Learning from H. Brandt Ayers

H. Brandt Ayers of The Anniston Star has long been one of my heroes. As a youngster I devoured his paper and still turn to it often. Today's edition gives us "How liberals failed schools" examing the serious troubles of the Anniston City School System. Hardly a bleeding heart liberal, although perhaps as close to one as many in our area ever have been exposed to, Mr. Ayers writes:


... By the time the Green decision had been fully applied by the lower courts, the Anniston system lost 2,000 students, was 55 percent black and mostly poor. In 2000, the system was more than 95 percent black, 84 percent poor enough to need meal subsidies. A majority of poor, socially and educationally unprepared children flooded systems from Birmingham to Boston, and middle-income parents of both races fled to avoid the deluge.

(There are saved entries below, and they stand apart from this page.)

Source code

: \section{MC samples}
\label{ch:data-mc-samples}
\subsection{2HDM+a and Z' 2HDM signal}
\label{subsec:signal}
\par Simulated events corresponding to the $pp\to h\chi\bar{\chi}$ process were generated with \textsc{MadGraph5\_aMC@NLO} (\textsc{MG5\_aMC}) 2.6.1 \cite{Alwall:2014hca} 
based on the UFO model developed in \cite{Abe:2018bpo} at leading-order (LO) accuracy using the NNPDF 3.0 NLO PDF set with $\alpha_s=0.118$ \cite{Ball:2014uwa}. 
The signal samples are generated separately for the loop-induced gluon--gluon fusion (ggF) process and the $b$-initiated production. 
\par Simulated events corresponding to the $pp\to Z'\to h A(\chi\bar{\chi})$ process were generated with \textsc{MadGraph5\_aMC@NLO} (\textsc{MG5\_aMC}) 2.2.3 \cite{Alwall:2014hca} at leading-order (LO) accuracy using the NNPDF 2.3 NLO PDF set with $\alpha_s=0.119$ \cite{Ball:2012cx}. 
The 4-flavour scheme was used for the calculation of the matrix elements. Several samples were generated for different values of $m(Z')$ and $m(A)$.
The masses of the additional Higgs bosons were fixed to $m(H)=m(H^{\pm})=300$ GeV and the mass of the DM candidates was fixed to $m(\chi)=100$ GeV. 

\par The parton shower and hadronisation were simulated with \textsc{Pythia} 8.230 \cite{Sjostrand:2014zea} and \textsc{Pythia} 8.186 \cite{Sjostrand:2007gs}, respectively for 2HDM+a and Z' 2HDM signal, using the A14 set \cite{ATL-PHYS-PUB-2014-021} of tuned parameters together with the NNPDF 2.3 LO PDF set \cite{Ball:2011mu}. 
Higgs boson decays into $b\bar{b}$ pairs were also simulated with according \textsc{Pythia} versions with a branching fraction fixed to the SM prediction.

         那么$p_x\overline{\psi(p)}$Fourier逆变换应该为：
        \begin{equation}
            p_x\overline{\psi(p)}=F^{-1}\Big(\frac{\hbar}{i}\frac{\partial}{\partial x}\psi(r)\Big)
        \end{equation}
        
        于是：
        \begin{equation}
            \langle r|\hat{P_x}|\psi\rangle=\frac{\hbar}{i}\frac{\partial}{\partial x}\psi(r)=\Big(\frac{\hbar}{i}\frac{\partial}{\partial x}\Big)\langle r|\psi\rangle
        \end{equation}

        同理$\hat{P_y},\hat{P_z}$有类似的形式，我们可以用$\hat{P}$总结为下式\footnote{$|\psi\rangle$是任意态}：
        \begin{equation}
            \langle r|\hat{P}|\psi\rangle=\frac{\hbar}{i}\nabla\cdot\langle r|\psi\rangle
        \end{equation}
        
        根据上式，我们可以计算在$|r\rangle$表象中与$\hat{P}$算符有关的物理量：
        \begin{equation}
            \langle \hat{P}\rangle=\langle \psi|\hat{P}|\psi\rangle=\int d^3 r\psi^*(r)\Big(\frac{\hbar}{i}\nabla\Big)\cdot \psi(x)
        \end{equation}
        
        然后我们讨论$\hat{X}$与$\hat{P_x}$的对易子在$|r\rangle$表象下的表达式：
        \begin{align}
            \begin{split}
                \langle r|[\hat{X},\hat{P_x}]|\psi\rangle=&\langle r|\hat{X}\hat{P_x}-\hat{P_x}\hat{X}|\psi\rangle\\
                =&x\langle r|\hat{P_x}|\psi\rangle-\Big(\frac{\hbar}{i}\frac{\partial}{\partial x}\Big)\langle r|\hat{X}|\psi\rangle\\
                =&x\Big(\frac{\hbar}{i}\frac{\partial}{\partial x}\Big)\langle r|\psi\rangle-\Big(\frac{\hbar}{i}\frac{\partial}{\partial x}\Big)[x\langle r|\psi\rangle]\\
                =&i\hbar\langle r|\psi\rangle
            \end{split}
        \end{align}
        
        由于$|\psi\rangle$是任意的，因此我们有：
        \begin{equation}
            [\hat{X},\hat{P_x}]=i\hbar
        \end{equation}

In a rueful conversation with one of Anniston’s civil rights veterans, the Rev. Nimrod Q. Reynolds, he agreed that parental reaction would have been the same if poor white "redneck" students overwhelmed middle-income black school systems.
Integration became an end in itself, a value greater than education, or so it seemed to the president of the Mississippi NAACP at a 1972 regional education meeting in Jackson. I asked him, "What is more important: education or integration?" He replied without hesitation: integration.

But more and more integration didn’t translate into better and better education for either race. The result was more and more re-segregation.

A Southern statesman, William Winter, who would kick-start school funding in Mississippi as governor in 1982, had this to say about the double anchor of race and poverty: "Discrimination is not limited to race. The line that separates the well educated from the poorly educated is the harshest fault line of all. This is where we must begin. We must get the message out to every household and especially every poor household that the only road out of poverty runs by the schoolhouse."


Tough talk but true I think. Gradualism might have had its own perils yet not likely would it have created endemic poverty such as is true for Anniston. Having taught poor white "redneck" students I will concur on the flight factor. I left my last school after but one year mainly due to the frustrations of working with "rednecks". I would likely not want my child attending that school and I'd choose flight if necessary to avoid. I'll confess "Public policy be damned!" when it comes to our own.

I was pleased that Mr. Ayers mentioned Raleigh as I've read of their successes in trying to make sure no school is "too" poor. If you'll keep it below 40% free and reduced lunch levels it seems to make a difference.

The real reason for this post is simply to celebrate what a tremendous gift Mr. Ayers' talents are to our area. He and The Star have taught me much and they are appreciated. Before I leave this amazing man, the U of A creating a Community Journalism Masters program with the sacrifices of Mr. Ayers must also be recognized. Peace ... or War!